Já a geração seguinte, como observa Guilhermino César, “sequiosa de assuntos gauchescos, tomou outra direção”, o que não tira de Caldre e Fião “o mérito de haver ajudado a criar o romance”. (op. cit., p 150)
A figura do italiano retorna com força em “O gringo das linguiças”, de Simões Lopes Neto, na obra Casos do Romualdo (1914). Nesse conto, de assunto gauchesco, o autor explora o estereótipo do italiano esperto (furbo). Situa a narrativa na Serra do Caverá, cenário próximo, portanto, da Quarta Colônia de Silveira Martins. Ela foi destinada a imigrantes italianos, dentro da estratégia de produzirem alimento para a base militar de Santa Maria. Domenico, “o gringo” do conto, faz linguiças nas tripas de cachorros vivos, aos quais dá a carne para engolir. E fala num italiano misturado com português com o personagem Romualdo.
Há depois várias figuras de italianos também em Erico Verissimo. Em Música ao Longe, Vittorio Gamba busca a ajuda de Olivério Albuquerque e depois executa a hipoteca da casa do velho coronel. Em O Tempo e o Vento, entre outras figuras menores, como o ferreiro Arrigo Cervi, há o médico Dante Camerino, afilhado de Rodrigo Cambará, e o também médico Carlo Carbono.
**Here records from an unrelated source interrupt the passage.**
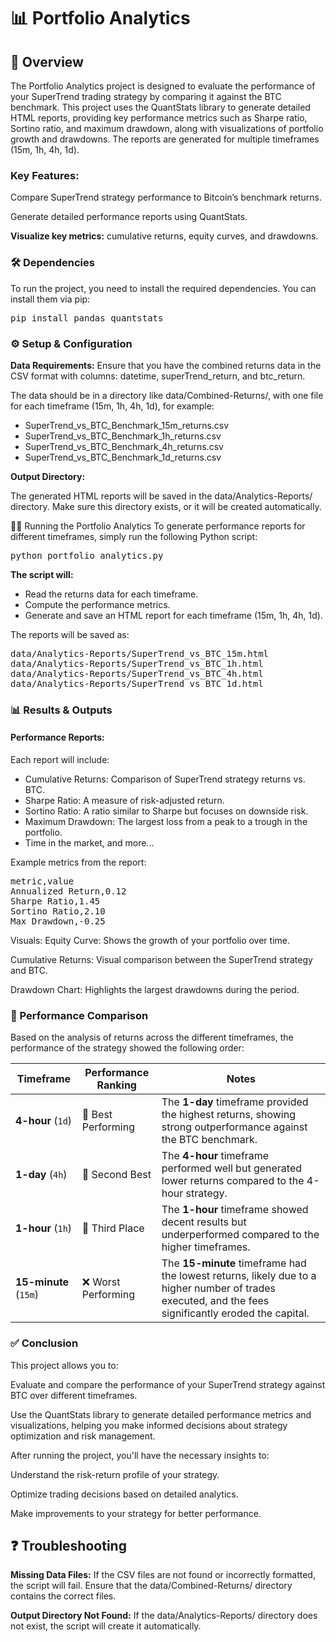 # 📊 Portfolio Analytics
## 🧠 Overview
The Portfolio Analytics project is designed to evaluate the performance of your SuperTrend trading strategy by comparing it against the BTC benchmark. This project uses the QuantStats library to generate detailed HTML reports, providing key performance metrics such as Sharpe ratio, Sortino ratio, and maximum drawdown, along with visualizations of portfolio growth and drawdowns. The reports are generated for multiple timeframes (15m, 1h, 4h, 1d).

### Key Features:
Compare SuperTrend strategy performance to Bitcoin’s benchmark returns.

Generate detailed performance reports using QuantStats.

<b>Visualize key metrics:</b> cumulative returns, equity curves, and drawdowns.

### 🛠️ Dependencies
To run the project, you need to install the required dependencies. You can install them via pip:

<pre>
pip install pandas quantstats
</pre>

### ⚙️ Setup & Configuration

<b>Data Requirements:</b> Ensure that you have the combined returns data in the CSV format with columns: datetime, superTrend_return, and btc_return.

The data should be in a directory like data/Combined-Returns/, with one file for each timeframe (15m, 1h, 4h, 1d), for example:

- SuperTrend_vs_BTC_Benchmark_15m_returns.csv
- SuperTrend_vs_BTC_Benchmark_1h_returns.csv
- SuperTrend_vs_BTC_Benchmark_4h_returns.csv
- SuperTrend_vs_BTC_Benchmark_1d_returns.csv

<b>Output Directory:</b>

The generated HTML reports will be saved in the data/Analytics-Reports/ directory. Make sure this directory exists, or it will be created automatically.

🏃‍♂️ Running the Portfolio Analytics
To generate performance reports for different timeframes, simply run the following Python script:

<pre>
python portfolio_analytics.py</pre>

<b>The script will:</b>

- Read the returns data for each timeframe.
- Compute the performance metrics.
- Generate and save an HTML report for each timeframe (15m, 1h, 4h, 1d).

The reports will be saved as:

<pre>
data/Analytics-Reports/SuperTrend_vs_BTC_15m.html
data/Analytics-Reports/SuperTrend_vs_BTC_1h.html
data/Analytics-Reports/SuperTrend_vs_BTC_4h.html
data/Analytics-Reports/SuperTrend_vs_BTC_1d.html
</pre>

### 📊 Results & Outputs

#### Performance Reports:
Each report will include:

- Cumulative Returns: Comparison of SuperTrend strategy returns vs. BTC.
- Sharpe Ratio: A measure of risk-adjusted return.
- Sortino Ratio: A ratio similar to Sharpe but focuses on downside risk.
- Maximum Drawdown: The largest loss from a peak to a trough in the portfolio.
- Time in the market, and more...

Example metrics from the report:

<pre>
metric,value
Annualized Return,0.12
Sharpe Ratio,1.45
Sortino Ratio,2.10
Max Drawdown,-0.25
</pre>

Visuals:
Equity Curve: Shows the growth of your portfolio over time.

Cumulative Returns: Visual comparison between the SuperTrend strategy and BTC.

Drawdown Chart: Highlights the largest drawdowns during the period.

### 🏅 Performance Comparison
Based on the analysis of returns across the different timeframes, the performance of the strategy showed the following order:

| Timeframe             | Performance Ranking | Notes                                                                                                                                                |
|-----------------------|---------------------|------------------------------------------------------------------------------------------------------------------------------------------------------|
| **4-hour** (`1d`)     | 🥇 Best Performing  | The **1-day** timeframe provided the highest returns, showing strong outperformance against the BTC benchmark.                                       |
| **1-day** (`4h`)      | 🥈 Second Best      | The **4-hour** timeframe performed well but generated lower returns compared to the 4-hour strategy.                                                 |
| **1-hour** (`1h`)     | 🥉 Third Place      | The **1-hour** timeframe showed decent results but underperformed compared to the higher timeframes.                                                 |
| **15-minute** (`15m`) | ❌ Worst Performing  | The **15-minute** timeframe had the lowest returns, likely due to a higher number of trades executed, and the fees significantly eroded the capital. |

### ✅ Conclusion
This project allows you to:

Evaluate and compare the performance of your SuperTrend strategy against BTC over different timeframes.

Use the QuantStats library to generate detailed performance metrics and visualizations, helping you make informed decisions about strategy optimization and risk management.

After running the project, you'll have the necessary insights to:

Understand the risk-return profile of your strategy.

Optimize trading decisions based on detailed analytics.

Make improvements to your strategy for better performance.

## ❓ Troubleshooting
**Missing Data Files:** If the CSV files are not found or incorrectly formatted, the script will fail. Ensure that the data/Combined-Returns/ directory contains the correct files.

**Output Directory Not Found:** If the data/Analytics-Reports/ directory does not exist, the script will create it automatically.

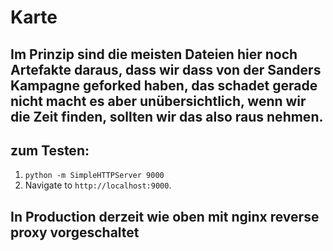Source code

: # Karte


## Im Prinzip sind die meisten Dateien hier noch Artefakte daraus, dass wir dass von der Sanders Kampagne geforked haben, das schadet gerade nicht macht es aber unübersichtlich, wenn wir die Zeit finden, sollten wir das also raus nehmen.

## zum Testen: 

1. `python -m SimpleHTTPServer 9000`
2. Navigate to `http://localhost:9000`.

## In Production derzeit wie oben mit nginx reverse proxy vorgeschaltet

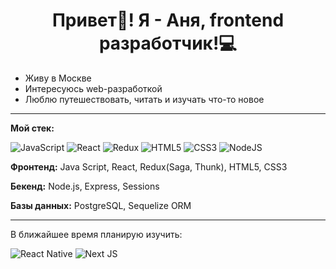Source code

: <h1 align="center">Привет👋! Я - Аня, frontend разработчик!💻</h1>

<ul>
	<li>Живу в Москве</li> 
	<li>Интересуюсь web-разработкой</li> 
	<li>Люблю путешествовать, читать и изучать что-то новое</li>
</ul>

***

<b>Мой стек:</b>

![JavaScript](https://img.shields.io/badge/javascript-%23323330.svg?style=for-the-badge&logo=javascript&logoColor=%23F7DF1E)
![React](https://img.shields.io/badge/react-%2320232a.svg?style=for-the-badge&logo=react&logoColor=%2361DAFB)
![Redux](https://img.shields.io/badge/redux-%23593d88.svg?style=for-the-badge&logo=redux&logoColor=white)
![HTML5](https://img.shields.io/badge/html5-%23E34F26.svg?style=for-the-badge&logo=html5&logoColor=white)
![CSS3](https://img.shields.io/badge/css3-%231572B6.svg?style=for-the-badge&logo=css3&logoColor=white)
![NodeJS](https://img.shields.io/badge/node.js-6DA55F?style=for-the-badge&logo=node.js&logoColor=white)

<p><b>Фронтенд:</b> Java Script, React, Redux(Saga, Thunk), HTML5, CSS3 </p>
<p><b>Бекенд:</b> Node.js, Express, Sessions </p>
<p><b>Базы данных:</b> PostgreSQL, Sequelize ORM </p>

***

В ближайшее время планирую изучить:

![React Native](https://img.shields.io/badge/react_native-%2320232a.svg?style=for-the-badge&logo=react&logoColor=%2361DAFB)
![Next JS](https://img.shields.io/badge/Next-black?style=for-the-badge&logo=next.js&logoColor=white)


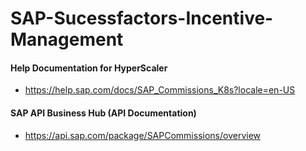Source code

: # SAP-Sucessfactors-Incentive-Management




#### Help Documentation for HyperScaler
* https://help.sap.com/docs/SAP_Commissions_K8s?locale=en-US

#### SAP API Business Hub  (API Documentation)
* https://api.sap.com/package/SAPCommissions/overview
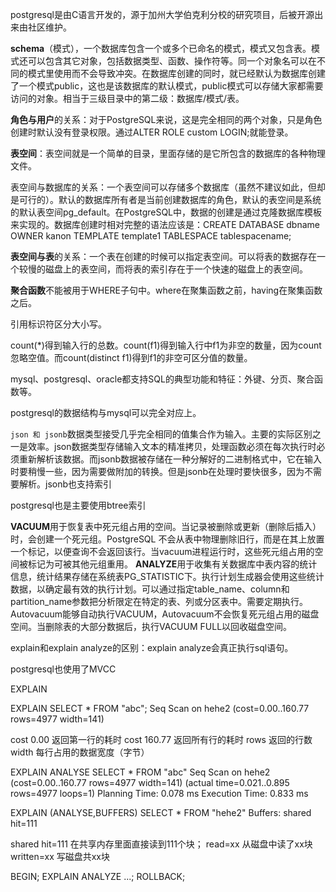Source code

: postgresql是由C语言开发的，源于加州大学伯克利分校的研究项目，后被开源出来由社区维护。

**schema**（模式），一个数据库包含一个或多个已命名的模式，模式又包含表。模式还可以包含其它对象，包括数据类型、函数、操作符等。同一个对象名可以在不同的模式里使用而不会导致冲突。在数据库创建的同时，就已经默认为数据库创建了一个模式public，这也是该数据库的默认模式，public模式可以存储大家都需要访问的对象。相当于三级目录中的第二级：数据库/模式/表。

**角色与用户**的关系：对于PostgreSQL来说，这是完全相同的两个对象，只是角色创建时默认没有登录权限。通过ALTER ROLE custom LOGIN;就能登录。

**表空间**：表空间就是一个简单的目录，里面存储的是它所包含的数据库的各种物理文件。

表空间与数据库的关系：一个表空间可以存储多个数据库（虽然不建议如此，但却是可行的）。默认的数据库所有者是当前创建数据库的角色，默认的表空间是系统的默认表空间pg_default。在PostgreSQL中，数据的创建是通过克隆数据库模板来实现的。数据库创建时相对完整的语法应该是：CREATE DATABASE dbname OWNER kanon TEMPLATE template1 TABLESPACE tablespacename;

**表空间与表**的关系：一个表在创建的时候可以指定表空间。可以将表的数据存在一个较慢的磁盘上的表空间，而将表的索引存在于一个快速的磁盘上的表空间。

**聚合函数**不能被用于WHERE子句中。where在聚集函数之前，having在聚集函数之后。

引用标识符区分大小写。

count(*)得到输入行的总数。count(f1)得到输入行中f1为非空的数量，因为count忽略空值。而count(distinct f1)得到f1的非空可区分值的数量。

mysql、postgresql、oracle都支持SQL的典型功能和特征：外键、分页、聚合函数等。

postgresql的数据结构与mysql可以完全对应上。

`json 和 jsonb`数据类型接受几乎完全相同的值集合作为输入。主要的实际区别之一是效率。json数据类型存储输入文本的精准拷贝，处理函数必须在每次执行时必须重新解析该数据。而jsonb数据被存储在一种分解好的二进制格式中，它在输入时要稍慢一些，因为需要做附加的转换。但是jsonb在处理时要快很多，因为不需要解析。jsonb也支持索引

postgresql也是主要使用btree索引

**VACUUM**用于恢复表中死元组占用的空间。当记录被删除或更新（删除后插入）时，会创建一个死元组。PostgreSQL 不会从表中物理删除旧行，而是在其上放置一个标记，以便查询不会返回该行。当vacuum进程运行时，这些死元组占用的空间被标记为可被其他元组重用。
**ANALYZE**用于收集有关数据库中表内容的统计信息，统计结果存储在系统表PG_STATISTIC下。执行计划生成器会使用这些统计数据，以确定最有效的执行计划。可以通过指定table_name、column和partition_name参数把分析限定在特定的表、列或分区表中。需要定期执行。
Autovacuum能够自动执行VACUUM，Autovacuum不会恢复死元组占用的磁盘空间。当删除表的大部分数据后，执行VACUUM FULL以回收磁盘空间。

explain和explain analyze的区别：explain analyze会真正执行sql语句。

postgresql也使用了MVCC

EXPLAIN

EXPLAIN SELECT * FROM "abc";
Seq Scan on hehe2  (cost=0.00..160.77 rows=4977 width=141)

cost 0.00 返回第一行的耗时
cost 160.77 返回所有行的耗时
rows 返回的行数
width 每行占用的数据宽度（字节）


EXPLAIN ANALYSE SELECT * FROM "abc"
Seq Scan on hehe2  (cost=0.00..160.77 rows=4977 width=141) (actual time=0.021..0.895 rows=4977 loops=1)
Planning Time: 0.078 ms
Execution Time: 0.833 ms


EXPLAIN (ANALYSE,BUFFERS) SELECT * FROM "hehe2"
Buffers: shared hit=111

shared hit=111 在共享内存里面直接读到111个块；
read=xx 从磁盘中读了xx块
written=xx 写磁盘共xx块


BEGIN;
EXPLAIN ANALYZE ...;
ROLLBACK;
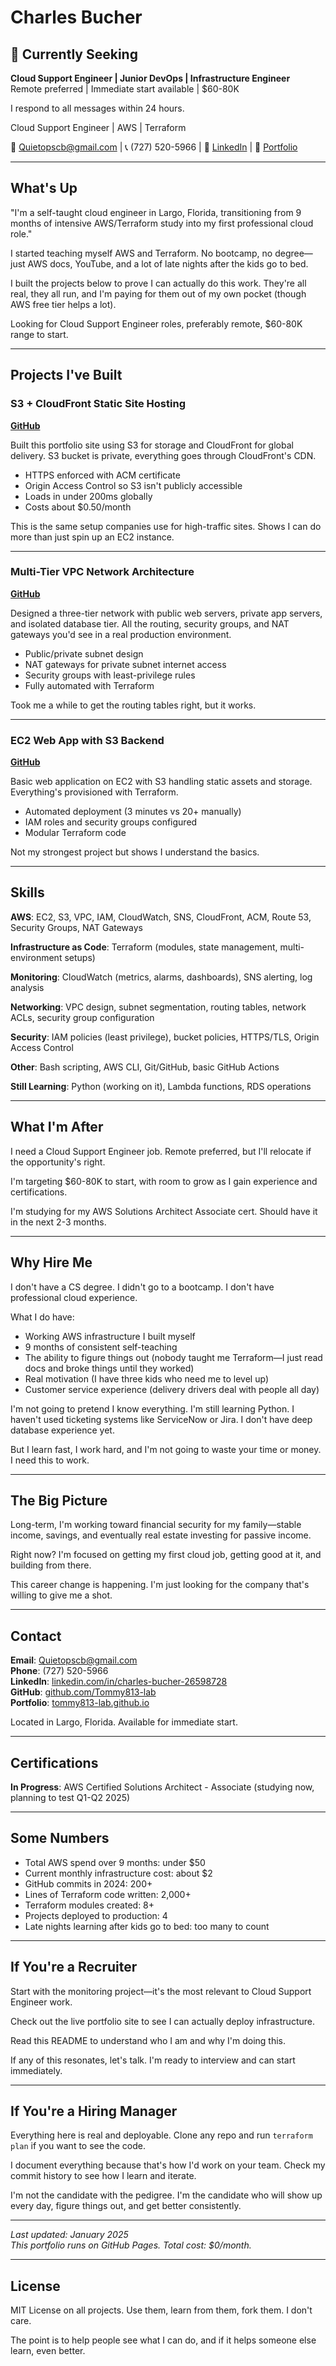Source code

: # Charles Bucher
## 🎯 Currently Seeking
**Cloud Support Engineer | Junior DevOps | Infrastructure Engineer**  
Remote preferred | Immediate start available | $60-80K

I respond to all messages within 24 hours.

Cloud Support Engineer | AWS | Terraform  

📧 Quietopscb@gmail.com | 📞 (727) 520-5966 | 💼 [LinkedIn](https://www.linkedin.com/in/charles-bucher-26598728) | 🔗 [Portfolio](https://tommy813-lab.github.io)

---

## What's Up
"I'm a self-taught cloud engineer in Largo, Florida, transitioning from 9 months of intensive AWS/Terraform study into my first professional cloud role."

 I started teaching myself AWS and Terraform. No bootcamp, no degree—just AWS docs, YouTube, and a lot of late nights after the kids go to bed.

I built the projects below to prove I can actually do this work. They're all real, they all run, and I'm paying for them out of my own pocket (though AWS free tier helps a lot).

Looking for Cloud Support Engineer roles, preferably remote, $60-80K range to start.

---

## Projects I've Built

### S3 + CloudFront Static Site Hosting
**[GitHub](https://github.com/Tommy813-lab/s3-cloudfront-secure-static-site)**

Built this portfolio site using S3 for storage and CloudFront for global delivery. S3 bucket is private, everything goes through CloudFront's CDN.

- HTTPS enforced with ACM certificate
- Origin Access Control so S3 isn't publicly accessible
- Loads in under 200ms globally
- Costs about $0.50/month

This is the same setup companies use for high-traffic sites. Shows I can do more than just spin up an EC2 instance.

---

### Multi-Tier VPC Network Architecture
**[GitHub](https://github.com/Tommy813-lab/multi-tier-network-sim)**

Designed a three-tier network with public web servers, private app servers, and isolated database tier. All the routing, security groups, and NAT gateways you'd see in a real production environment.

- Public/private subnet design
- NAT gateways for private subnet internet access
- Security groups with least-privilege rules
- Fully automated with Terraform

Took me a while to get the routing tables right, but it works.

---

### EC2 Web App with S3 Backend
**[GitHub](https://github.com/Tommy813-lab/ec2-webapp-with-s3-backend)**

Basic web application on EC2 with S3 handling static assets and storage. Everything's provisioned with Terraform.

- Automated deployment (3 minutes vs 20+ manually)
- IAM roles and security groups configured
- Modular Terraform code

Not my strongest project but shows I understand the basics.

---

## Skills

**AWS**: EC2, S3, VPC, IAM, CloudWatch, SNS, CloudFront, ACM, Route 53, Security Groups, NAT Gateways

**Infrastructure as Code**: Terraform (modules, state management, multi-environment setups)

**Monitoring**: CloudWatch (metrics, alarms, dashboards), SNS alerting, log analysis

**Networking**: VPC design, subnet segmentation, routing tables, network ACLs, security group configuration

**Security**: IAM policies (least privilege), bucket policies, HTTPS/TLS, Origin Access Control

**Other**: Bash scripting, AWS CLI, Git/GitHub, basic GitHub Actions

**Still Learning**: Python (working on it), Lambda functions, RDS operations

---



## What I'm After

I need a Cloud Support Engineer job. Remote preferred, but I'll relocate if the opportunity's right.

I'm targeting $60-80K to start, with room to grow as I gain experience and certifications.

I'm studying for my AWS Solutions Architect Associate cert. Should have it in the next 2-3 months.

---

## Why Hire Me

I don't have a CS degree. I didn't go to a bootcamp. I don't have professional cloud experience.

What I do have:
- Working AWS infrastructure I built myself
- 9 months of consistent self-teaching
- The ability to figure things out (nobody taught me Terraform—I just read docs and broke things until they worked)
- Real motivation (I have three kids who need me to level up)
- Customer service experience (delivery drivers deal with people all day)

I'm not going to pretend I know everything. I'm still learning Python. I haven't used ticketing systems like ServiceNow or Jira. I don't have deep database experience yet.

But I learn fast, I work hard, and I'm not going to waste your time or money. I need this to work.

---

## The Big Picture

Long-term, I'm working toward financial security for my family—stable income, savings, and eventually real estate investing for passive income.

Right now? I'm focused on getting my first cloud job, getting good at it, and building from there.

This career change is happening. I'm just looking for the company that's willing to give me a shot.

---

## Contact

**Email**: Quietopscb@gmail.com  
**Phone**: (727) 520-5966  
**LinkedIn**: [linkedin.com/in/charles-bucher-26598728](https://www.linkedin.com/in/charles-bucher-26598728)  
**GitHub**: [github.com/Tommy813-lab](https://github.com/Tommy813-lab)  
**Portfolio**: [tommy813-lab.github.io](https://tommy813-lab.github.io)  

Located in Largo, Florida. Available for immediate start.

---

## Certifications

**In Progress**: AWS Certified Solutions Architect - Associate (studying now, planning to test Q1-Q2 2025)

---

## Some Numbers

- Total AWS spend over 9 months: under $50
- Current monthly infrastructure cost: about $2
- GitHub commits in 2024: 200+
- Lines of Terraform code written: 2,000+
- Terraform modules created: 8+
- Projects deployed to production: 4
- Late nights learning after kids go to bed: too many to count

---

## If You're a Recruiter

Start with the monitoring project—it's the most relevant to Cloud Support Engineer work.

Check out the live portfolio site to see I can actually deploy infrastructure.

Read this README to understand who I am and why I'm doing this.

If any of this resonates, let's talk. I'm ready to interview and can start immediately.

---

## If You're a Hiring Manager

Everything here is real and deployable. Clone any repo and run `terraform plan` if you want to see the code.

I document everything because that's how I'd work on your team. Check my commit history to see how I learn and iterate.

I'm not the candidate with the pedigree. I'm the candidate who will show up every day, figure things out, and get better consistently.

---

*Last updated: January 2025*  
*This portfolio runs on GitHub Pages. Total cost: $0/month.*

---

## License

MIT License on all projects. Use them, learn from them, fork them. I don't care. 

The point is to help people see what I can do, and if it helps someone else learn, even better.

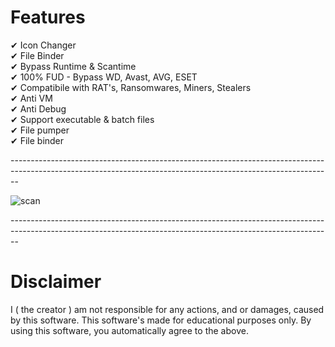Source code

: <h1> Features </h1>

✔ Icon Changer <br/>
✔ File Binder <br/>
✔ Bypass Runtime & Scantime <br/> 
✔ 100% FUD - Bypass WD, Avast, AVG, ESET <br/> 
✔ Compatibile with RAT's, Ransomwares, Miners, Stealers <br/>
✔ Anti VM <br/>
✔ Anti Debug <br/>
✔ Support executable & batch files <br/>
✔ File pumper <br/>
✔ File binder <br/>

-------------------------------------------------------------------------------------------------------------------------------------------------------------- </br >

![scan](https://github.com/Coolar13/FUD-crypter/assets/156549112/69aa63d9-6b6f-4e86-b5b4-d742d0af36e4)

-------------------------------------------------------------------------------------------------------------------------------------------------------------- </br >

<h1> Disclaimer </h1>

I ( the creator ) am not responsible for any actions, and or damages, caused by this software.
This software's made for educational purposes only.
By using this software, you automatically agree to the above.
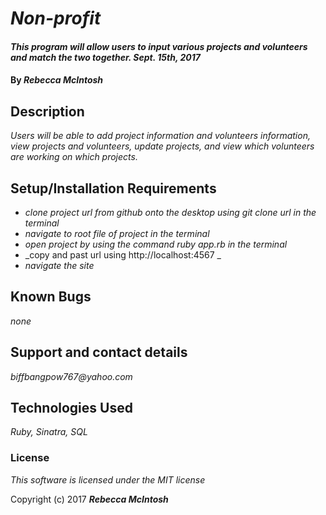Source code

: # _Non-profit_

#### _This program will allow users to input various projects and volunteers and match the two together. Sept. 15th, 2017_

#### By _**Rebecca McIntosh**_

## Description

_Users will be able to add project information and volunteers information, view projects and volunteers, update projects, and view which volunteers are working on which projects._

## Setup/Installation Requirements

* _clone project url from github onto the desktop using git clone url in the terminal_
* _navigate to root file of project in the terminal_
* _open project by using the command ruby app.rb in the terminal_
* _copy and past url using http://localhost:4567 _
* _navigate the site_

## Known Bugs

_none_

## Support and contact details

_biffbangpow767@yahoo.com_

## Technologies Used

_Ruby, Sinatra, SQL_

### License

*This software is licensed under the MIT license*

Copyright (c) 2017 **_Rebecca McIntosh_**
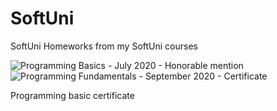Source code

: # SoftUni
SoftUni Homeworks from my SoftUni courses

![Programming Basics - July 2020 - Honorable mention](https://user-images.githubusercontent.com/71307782/99219687-e05b3580-27e5-11eb-85cf-b201d9893f35.jpeg)
![Programming Fundamentals - September 2020 - Certificate](https://user-images.githubusercontent.com/71307782/102919456-91ae5480-4491-11eb-8fb2-2027a3d58841.jpeg)

<p>Programming basic certificate <a href="https://user-images.githubusercontent.com/71307782/99219687-e05b3580-27e5-11eb-85cf-b201d9893f35.jpeg" title="certificate">

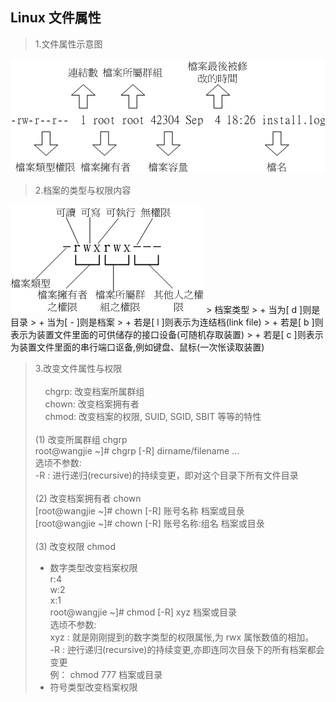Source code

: ## Linux 文件属性
> 1.文件属性示意图<br>  
  <img src="img/directory.png" style="background-color: #fff"/>

> 2.档案的类型与权限内容<br> 
  <img src="img/powers.png" style="background-color: #fff"/>  
> 档案类型
> + 当为[ d ]则是目录
> + 当为[ - ]则是档案
> + 若是[ l ]则表示为连结档(link file)
> + 若是[ b ]则表示为装置文件里面的可供储存的接口设备(可随机存取装置)
> + 若是[ c ]则表示为装置文件里面的串行端口讴备,例如键盘、鼠标(一次怅读取装置) 

> 3.改变文件属性与权限  
  <br>&nbsp;&nbsp;&nbsp;&nbsp;chgrp: 改变档案所属群组
  <br>&nbsp;&nbsp;&nbsp;&nbsp;chown: 改变档案拥有者
  <br>&nbsp;&nbsp;&nbsp;&nbsp;chmod: 改变档案的权限, SUID, SGID, SBIT 等等的特性
  <br><br>
  (1) 改变所属群组 chgrp  
    root@wangjie ~]# chgrp [-R] dirname/filename ...  
    选顷不参数:  
    -R : 进行递归(recursive)的持续变更，即对这个目录下所有文件目录<br>  
  (2) 改变档案拥有者 chown  
    [root@wangjie ~]# chown [-R] 账号名称 档案或目彔  
    [root@wangjie ~]# chown [-R] 账号名称:组名 档案或目彔<br>  
  (3) 改变权限  chmod  
>  + 数字类型改变档案权限  
    r:4  
    w:2  
    x:1  
    root@wangjie ~]# chmod [-R] xyz 档案或目录  
    选顷不参数:  
    xyz : 就是刚刚提到的数字类型的权限属怅,为 rwx 属怅数值的相加。  
    -R : 迚行递归(recursive)的持续变更,亦即连同次目彔下的所有档案都会变更  
    例： chmod 777 档案或目录 
> + 符号类型改变档案权限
A partir desses autores, personagens italianos aparecem cá e lá em quase toda a literatura rio-grandense. Moacyr Scliar, por exemplo, em Festa no Castelo, traz um sapateiro, Nicola Coletti, com ideais utópicos socialistas. Sérgio Caparelli, em Vovô Fugiu de Casa, mostra o velho Beppe, que foge para não ir para o asilo e faz um percurso pelas colônias italianas do sul.
É só ler e respigar...
José Clemente Pozenato é escritor e autor do aclamado “O Quatrilho”, que foi adaptado ao teatro pelo grupo caxiense Miseri Coloni; ao cinema por Fábio Barreto, concorrendo ao Oscar e transformado em ópera.